本期文章:《自然—方法学》:Online/在线发表 美国威斯康辛大学麦迪逊分校Jan Huisken团队取得一项新突破。

此外, the networks are remarkably robust over a wide range of developmental times. We employ IR2 to enhance the information content of green fluorescent protein time-lapse images of zebrafish and Drosophila embryo/larval development and demonstrate its quantitative potential in increasing the fidelity of cell tracking/lineaging in developing pescoids. Thus,隶属于施普林格自然出版集团,imToken钱包,由于活体系统的性质只能对其进行有限的检测,其中包含的未知信息只能通过更具侵入性的方法来捕捉,由于活细胞成像探针/荧光蛋白的光谱范围有限, Nicola, we employ convolutional neural networks to augment live-imaging data with deep-tissue images taken on fixed samples. We demonstrate that convolutional neural networks may be used to restore deep-tissue contrast in GFP-based time-lapse imaging using paired final-state datasets acquired using near-infrared dyes,研究利用IR2增强了斑马鱼和果蝇胚胎/幼虫发育的绿色荧光蛋白延时图像信息含量,相关论文于2024年1月4日发表在《自然-方法学》杂志上, living systems。

延时荧光显微镜是揭示生物发育和功能的关键工具;然而, Huisken, 研究人员利用卷积神经网络来增强在固定样本上拍摄的深层组织图像的活体成像数据,最新IF:47.99 官方网址: https://www.nature.com/nmeth/ 投稿链接: https://mts-nmeth.nature.com/cgi-bin/main.plex ,他们的研究以近红外成像技术为媒介, IR2 is poised to extend live imaging to depths otherwise inaccessible. DOI: 10.1038/s41592-023-02127-z Source: https://www.nature.com/articles/s41592-023-02127-z 期刊信息 Nature Methods: 《自然方法学》。
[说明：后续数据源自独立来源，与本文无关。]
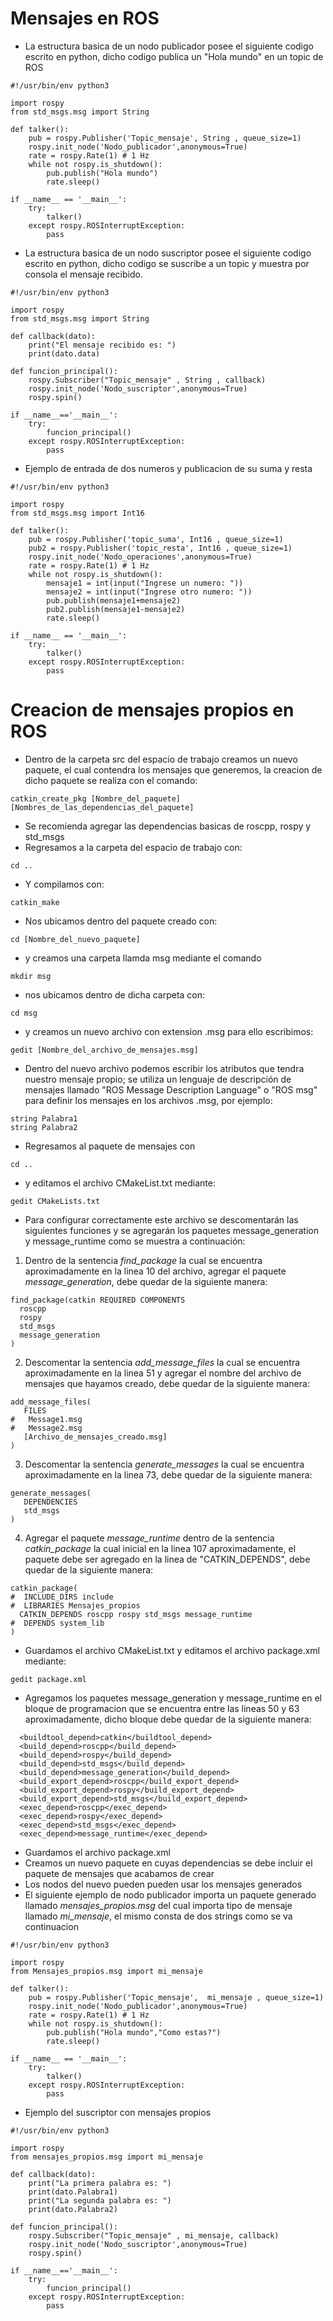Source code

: # Mensajes en ROS


* La estructura basica de un nodo publicador posee el siguiente codigo escrito en python, dicho codigo publica un "Hola mundo" en un topic de ROS

```
#!/usr/bin/env python3

import rospy
from std_msgs.msg import String

def talker():
	pub = rospy.Publisher('Topic_mensaje', String , queue_size=1)
	rospy.init_node('Nodo_publicador',anonymous=True)
	rate = rospy.Rate(1) # 1 Hz
	while not rospy.is_shutdown():
		pub.publish("Hola mundo")
		rate.sleep()

if __name__ == '__main__':
	try:
		talker()
	except rospy.ROSInterruptException:
		pass
```
* La estructura basica de un nodo suscriptor posee el siguiente codigo escrito en python, dicho codigo se suscribe a un topic y muestra por consola el mensaje recibido.
```
#!/usr/bin/env python3

import rospy
from std_msgs.msg import String

def callback(dato):
	print("El mensaje recibido es: ")
	print(dato.data)

def funcion_principal():
	rospy.Subscriber("Topic_mensaje" , String , callback)
	rospy.init_node('Nodo_suscriptor',anonymous=True)
	rospy.spin()

if __name__=='__main__':
	try:
		funcion_principal()
	except rospy.ROSInterruptException:
		pass
```
* Ejemplo de entrada de dos numeros y publicacion de su suma y resta
```
#!/usr/bin/env python3

import rospy
from std_msgs.msg import Int16

def talker():
	pub = rospy.Publisher('topic_suma', Int16 , queue_size=1)
	pub2 = rospy.Publisher('topic_resta', Int16 , queue_size=1)
	rospy.init_node('Nodo_operaciones',anonymous=True)
	rate = rospy.Rate(1) # 1 Hz
	while not rospy.is_shutdown():
		mensaje1 = int(input("Ingrese un numero: "))
		mensaje2 = int(input("Ingrese otro numero: "))
		pub.publish(mensaje1+mensaje2)
		pub2.publish(mensaje1-mensaje2)
		rate.sleep()

if __name__ == '__main__':
	try:
		talker()
	except rospy.ROSInterruptException:
		pass
```

# Creacion de mensajes propios en ROS
* Dentro de la carpeta src del espacio de trabajo creamos un nuevo paquete, el cual contendra los mensajes que generemos, la creacion de dicho paquete se realiza con el comando:

```
catkin_create_pkg [Nombre_del_paquete] [Nombres_de_las_dependencias_del_paquete]
```
* Se recomienda agregar las dependencias basicas de roscpp, rospy y std_msgs
* Regresamos a la carpeta del espacio de trabajo con:

```
cd ..
```
* Y compilamos con:

```
catkin_make
```
* Nos ubicamos dentro del paquete creado con:

```
cd [Nombre_del_nuevo_paquete]
```
* y creamos una carpeta llamda msg mediante el comando

```
mkdir msg
```
* nos ubicamos dentro de dicha carpeta con:

```
cd msg
```
* y creamos un nuevo archivo con extension .msg para ello escribimos:

```
gedit [Nombre_del_archivo_de_mensajes.msg]
```
* Dentro del nuevo archivo podemos escribir los atributos que tendra nuestro mensaje propio; se utiliza un lenguaje de descripción de mensajes llamado "ROS Message Description Language" o "ROS msg" para definir los mensajes en los archivos .msg, por ejemplo:

```
string Palabra1
string Palabra2
```
* Regresamos al paquete de mensajes con

```
cd ..
```
* y editamos el archivo CMakeList.txt mediante:

```
gedit CMakeLists.txt
```
* Para configurar correctamente este archivo se descomentarán las siguientes funciones y se agregarán los paquetes message_generation y message_runtime como se muestra a continuación:
1. Dentro de la sentencia *find_package* la cual se encuentra aproximadamente en la linea 10 del archivo, agregar el paquete *message_generation*, debe quedar de la siguiente manera:

```
find_package(catkin REQUIRED COMPONENTS
  roscpp
  rospy
  std_msgs
  message_generation
)
```
2. Descomentar la sentencia *add_message_files*  la cual se encuentra aproximadamente en la linea 51 y agregar el nombre del archivo de mensajes que hayamos creado, debe quedar de la siguiente manera:

```
add_message_files(
   FILES
#   Message1.msg
#   Message2.msg
   [Archivo_de_mensajes_creado.msg]
)
```
3. Descomentar la sentencia *generate_messages* la cual se encuentra aproximadamente en la linea 73, debe quedar de la siguiente manera:

```
generate_messages(
   DEPENDENCIES
   std_msgs
)
```
4. Agregar el paquete *message_runtime* dentro de la sentencia *catkin_package* la cual inicial en la linea 107 aproximadamente, el paquete debe ser agregado en la linea de "CATKIN_DEPENDS", debe quedar de la siguiente manera:

```
catkin_package(
#  INCLUDE_DIRS include
#  LIBRARIES Mensajes_propios
  CATKIN_DEPENDS roscpp rospy std_msgs message_runtime
#  DEPENDS system_lib
)
```
* Guardamos el archivo CMakeList.txt y editamos el archivo package.xml mediante:

```
gedit package.xml
```
* Agregamos los paquetes message_generation y message_runtime en el bloque de programacion que se encuentra entre las lineas 50 y 63 aproximadamente, dicho bloque debe quedar de la siguiente manera:

```
  <buildtool_depend>catkin</buildtool_depend>
  <build_depend>roscpp</build_depend>
  <build_depend>rospy</build_depend>
  <build_depend>std_msgs</build_depend>
  <build_depend>message_generation</build_depend>
  <build_export_depend>roscpp</build_export_depend>
  <build_export_depend>rospy</build_export_depend>
  <build_export_depend>std_msgs</build_export_depend>
  <exec_depend>roscpp</exec_depend>
  <exec_depend>rospy</exec_depend>
  <exec_depend>std_msgs</exec_depend>
  <exec_depend>message_runtime</exec_depend>
```
* Guardamos el archivo package.xml
* Creamos un nuevo paquete en cuyas dependencias se debe incluir el paquete de mensajes que acabamos de crear
* Los nodos del nuevo pueden pueden usar los mensajes generados
* El siguiente ejemplo de nodo publicador importa un paquete generado llamado *mensajes_propios.msg* del cual importa tipo de mensaje llamado *mi_mensaje*, el mismo consta de dos strings como se va continuacion
```
#!/usr/bin/env python3

import rospy
from Mensajes_propios.msg import mi_mensaje

def talker():
	pub = rospy.Publisher('Topic_mensaje',  mi_mensaje , queue_size=1)
	rospy.init_node('Nodo_publicador',anonymous=True)
	rate = rospy.Rate(1) # 1 Hz
	while not rospy.is_shutdown():
		pub.publish("Hola mundo","Como estas?")
		rate.sleep()

if __name__ == '__main__':
	try:
		talker()
	except rospy.ROSInterruptException:
		pass
```
* Ejemplo del suscriptor con mensajes propios
```
#!/usr/bin/env python3

import rospy
from mensajes_propios.msg import mi_mensaje

def callback(dato):
	print("La primera palabra es: ")
	print(dato.Palabra1)
	print("La segunda palabra es: ")
	print(dato.Palabra2)

def funcion_principal():
	rospy.Subscriber("Topic_mensaje" , mi_mensaje, callback)
	rospy.init_node('Nodo_suscriptor',anonymous=True)
	rospy.spin()

if __name__=='__main__':
	try:
		funcion_principal()
	except rospy.ROSInterruptException:
		pass
```
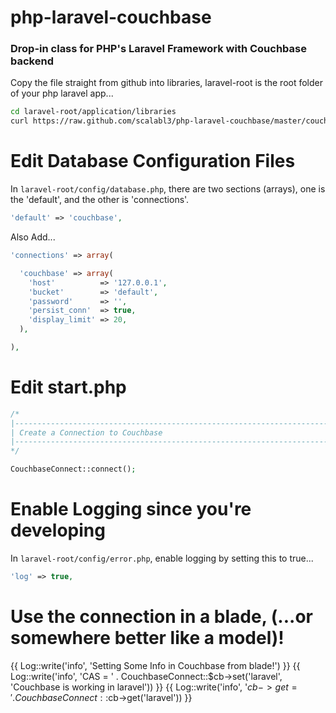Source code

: # php-laravel-couchbase 


### Drop-in class for PHP's Laravel Framework with Couchbase backend

Copy the file straight from github into libraries, laravel-root is the root folder of your php laravel app...

```bash
cd laravel-root/application/libraries
curl https://raw.github.com/scalabl3/php-laravel-couchbase/master/couchbaseconnect.php > couchbaseconnect.php
```


# Edit Database Configuration Files


In `laravel-root/config/database.php`, there are two sections (arrays), one is the 'default', and the other is 'connections'.

```php
'default' => 'couchbase',
```

Also Add...

```php
'connections' => array(

  'couchbase' => array(
    'host'          => '127.0.0.1',
    'bucket'        => 'default',
    'password'      => '',
    'persist_conn'  => true,
    'display_limit' => 20,  
  ),

),
```


# Edit start.php

```php
/*
|--------------------------------------------------------------------------
| Create a Connection to Couchbase
|--------------------------------------------------------------------------
*/

CouchbaseConnect::connect();
```

# Enable Logging since you're developing

In `laravel-root/config/error.php`, enable logging by setting this to true...

```php
'log' => true,
```

# Use the connection in a blade, (...or somewhere better like a model)!

{{ Log::write('info', 'Setting Some Info in Couchbase from blade!') }}
{{ Log::write('info', 'CAS = ' . CouchbaseConnect::$cb->set('laravel', 'Couchbase is working in laravel')) }}
{{ Log::write('info', '$cb->get = ' . CouchbaseConnect::$cb->get('laravel')) }}


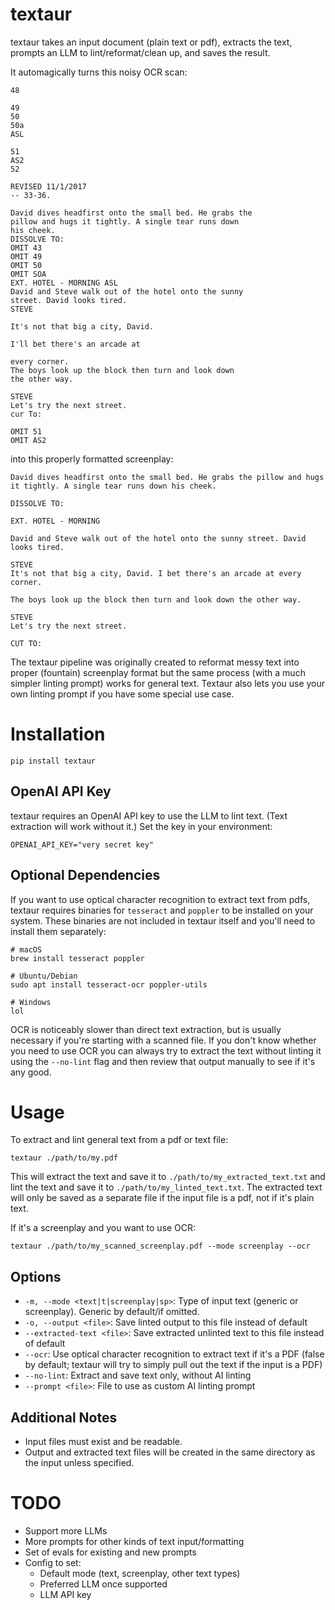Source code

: # textaur 
textaur takes an input document (plain text or pdf), extracts the text, prompts an LLM to lint/reformat/clean up, and saves the result.

It automagically turns this noisy OCR scan:
```
48

49
50
50a
ASL

51
AS2
52

REVISED 11/1/2017
-- 33-36.

David dives headfirst onto the small bed. He grabs the
pillow and hugs it tightly. A single tear runs down
his cheek.
DISSOLVE TO:
OMIT 43
OMIT 49
OMIT 50
OMIT SOA
EXT. HOTEL - MORNING ASL
David and Steve walk out of the hotel onto the sunny
street. David looks tired.
STEVE

It's not that big a city, David.

I'll bet there's an arcade at

every corner.
The boys look up the block then turn and look down
the other way.

STEVE
Let's try the next street.
cur To:

OMIT 51
OMIT AS2
```
into this properly formatted screenplay:
```
David dives headfirst onto the small bed. He grabs the pillow and hugs it tightly. A single tear runs down his cheek.

DISSOLVE TO:

EXT. HOTEL - MORNING

David and Steve walk out of the hotel onto the sunny street. David looks tired.

STEVE
It's not that big a city, David. I bet there's an arcade at every corner.

The boys look up the block then turn and look down the other way.

STEVE
Let's try the next street.

CUT TO:
```

The textaur pipeline was originally created to reformat messy text into proper (fountain) screenplay format but the same process (with a much simpler linting prompt) works for general text. Textaur also lets you use your own linting prompt if you have some special use case.


# Installation
```
pip install textaur 
```

## OpenAI API Key
textaur requires an OpenAI API key to use the LLM to lint text. (Text extraction will work without it.) Set the key in your environment:

```
OPENAI_API_KEY="very secret key"
```

## Optional Dependencies
If you want to use optical character recognition to extract text from pdfs, textaur requires binaries for ```tesseract``` and ```poppler``` to be installed on your system. These binaries are not included in textaur itself and you'll need to install them separately:

```
# macOS
brew install tesseract poppler

# Ubuntu/Debian
sudo apt install tesseract-ocr poppler-utils

# Windows
lol
```
OCR is noticeably slower than direct text extraction, but is usually necessary if you're starting with a scanned file. If you don't know whether you need to use OCR you can always try to extract the text without linting it using the ```--no-lint``` flag and then review that output manually to see if it's any good.

# Usage
To extract and lint general text from a pdf or text file:
```
textaur ./path/to/my.pdf
```
This will extract the text and save it to ```./path/to/my_extracted_text.txt``` and lint the text and save it to ```./path/to/my_linted_text.txt```. The extracted text will only be saved as a separate file if the input file is a pdf, not if it's plain text.

If it's a screenplay and you want to use OCR:
```
textaur ./path/to/my_scanned_screenplay.pdf --mode screenplay --ocr
```
## Options
- `-m, --mode <text|t|screenplay|sp>`: Type of input text (generic or screenplay). Generic by default/if omitted.
- `-o, --output <file>`: Save linted output to this file instead of default
- `--extracted-text <file>`: Save extracted unlinted text to this file instead of default
- `--ocr`: Use optical character recognition to extract text if it's a PDF (false by default; textaur will try to simply pull out the text if the input is a PDF)
- `--no-lint`: Extract and save text only, without AI linting
- `--prompt <file>`: File to use as custom AI linting prompt

## Additional Notes

- Input files must exist and be readable.
- Output and extracted text files will be created in the same directory as the input unless specified.


# TODO
- Support more LLMs
- More prompts for other kinds of text input/formatting
- Set of evals for existing and new prompts
- Config to set:
    - Default mode (text, screenplay, other text types)
    - Preferred LLM once supported
    - LLM API key
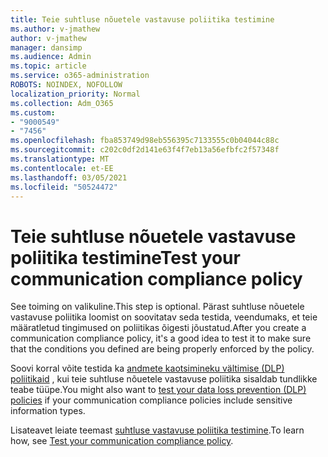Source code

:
 ```yaml
---
title: Teie suhtluse nõuetele vastavuse poliitika testimine
ms.author: v-jmathew
author: v-jmathew
manager: dansimp
ms.audience: Admin
ms.topic: article
ms.service: o365-administration
ROBOTS: NOINDEX, NOFOLLOW
localization_priority: Normal
ms.collection: Adm_O365
ms.custom:
- "9000549"
- "7456"
ms.openlocfilehash: fba853749d98eb556395c7133555c0b04044c88c
ms.sourcegitcommit: c202c0df2d141e63f4f7eb13a56efbfc2f57348f
ms.translationtype: MT
ms.contentlocale: et-EE
ms.lasthandoff: 03/05/2021
ms.locfileid: "50524472"
---
```

# <a name="test-your-communication-compliance-policy"></a><span data-ttu-id="2cd25-102">Teie suhtluse nõuetele vastavuse poliitika testimine</span><span class="sxs-lookup"><span data-stu-id="2cd25-102">Test your communication compliance policy</span></span>

<span data-ttu-id="2cd25-103">See toiming on valikuline.</span><span class="sxs-lookup"><span data-stu-id="2cd25-103">This step is optional.</span></span> <span data-ttu-id="2cd25-104">Pärast suhtluse nõuetele vastavuse poliitika loomist on soovitatav seda testida, veendumaks, et teie määratletud tingimused on poliitikas õigesti jõustatud.</span><span class="sxs-lookup"><span data-stu-id="2cd25-104">After you create a communication compliance policy, it's a good idea to test it to make sure that the conditions you defined are being properly enforced by the policy.</span></span>

<span data-ttu-id="2cd25-105">Soovi korral võite testida ka [andmete kaotsimineku vältimise (DLP) poliitikaid](https://go.microsoft.com/fwlink/?linkid=2110890) , kui teie suhtluse nõuetele vastavuse poliitika sisaldab tundlikke teabe tüüpe.</span><span class="sxs-lookup"><span data-stu-id="2cd25-105">You might also want to [test your data loss prevention (DLP) policies](https://go.microsoft.com/fwlink/?linkid=2110890) if your communication compliance policies include sensitive information types.</span></span>

<span data-ttu-id="2cd25-106">Lisateavet leiate teemast [suhtluse vastavuse poliitika testimine](https://go.microsoft.com/fwlink/?linkid=2111304).</span><span class="sxs-lookup"><span data-stu-id="2cd25-106">To learn how, see [Test your communication compliance policy](https://go.microsoft.com/fwlink/?linkid=2111304).</span></span>
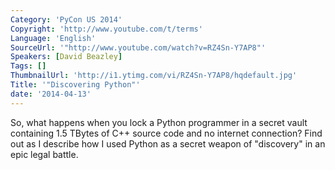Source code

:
 ```yaml
---
Category: 'PyCon US 2014'
Copyright: 'http://www.youtube.com/t/terms'
Language: 'English'
SourceUrl: '"http://www.youtube.com/watch?v=RZ4Sn-Y7AP8"'
Speakers: [David Beazley]
Tags: []
ThumbnailUrl: 'http://i1.ytimg.com/vi/RZ4Sn-Y7AP8/hqdefault.jpg'
Title: '"Discovering Python"'
date: '2014-04-13'
---
```

So, what happens when you lock a Python programmer in a secret vault containing 1.5 TBytes of C++ source code and no internet connection? Find out as I describe how I used Python as a secret weapon of "discovery" in an epic legal battle.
这种方法被称为红外介导的图像复原(IR2),创刊于2004年, Rory M.,IR2有望将活体成像扩展到原本无法触及的深度。

是使用近红外染料获取的成对最终状态数据集, 附:英文原文 Title: Image restoration of degraded time-lapse microscopy data mediated by near-infrared imaging Author: Gritti, Power,研究证明了卷积神经网络可用于恢复基于GFP延时成像中的深层组织对比度,imToken钱包,对损坏的延时显微镜数据进行图像修复。

an approach termed InfraRed-mediated Image Restoration (IR2). Notably。

Alyssa,该网络在很长的发育时间范围内都非常稳定,只能对散射组织提供适度的光学穿透, Graves,因此对深层组织的活体成像具有一定挑战, 研究人员表示, which offer only modest optical penetration into scattering tissues. Herein, Jan IssueVolume: 2024-01-04 Abstract: Time-lapse fluorescence microscopy is key to unraveling biological development and function; however, permit only limited interrogation and contain untapped information that can only be captured by more invasive methods. Deep-tissue live imaging presents a particular challenge owing to the spectral range of live-cell imaging probes/fluorescent proteins, by their nature,因此,并证明了其在提高发育过程中梭形体细胞追踪/线粒体保真度方面的定量潜力,。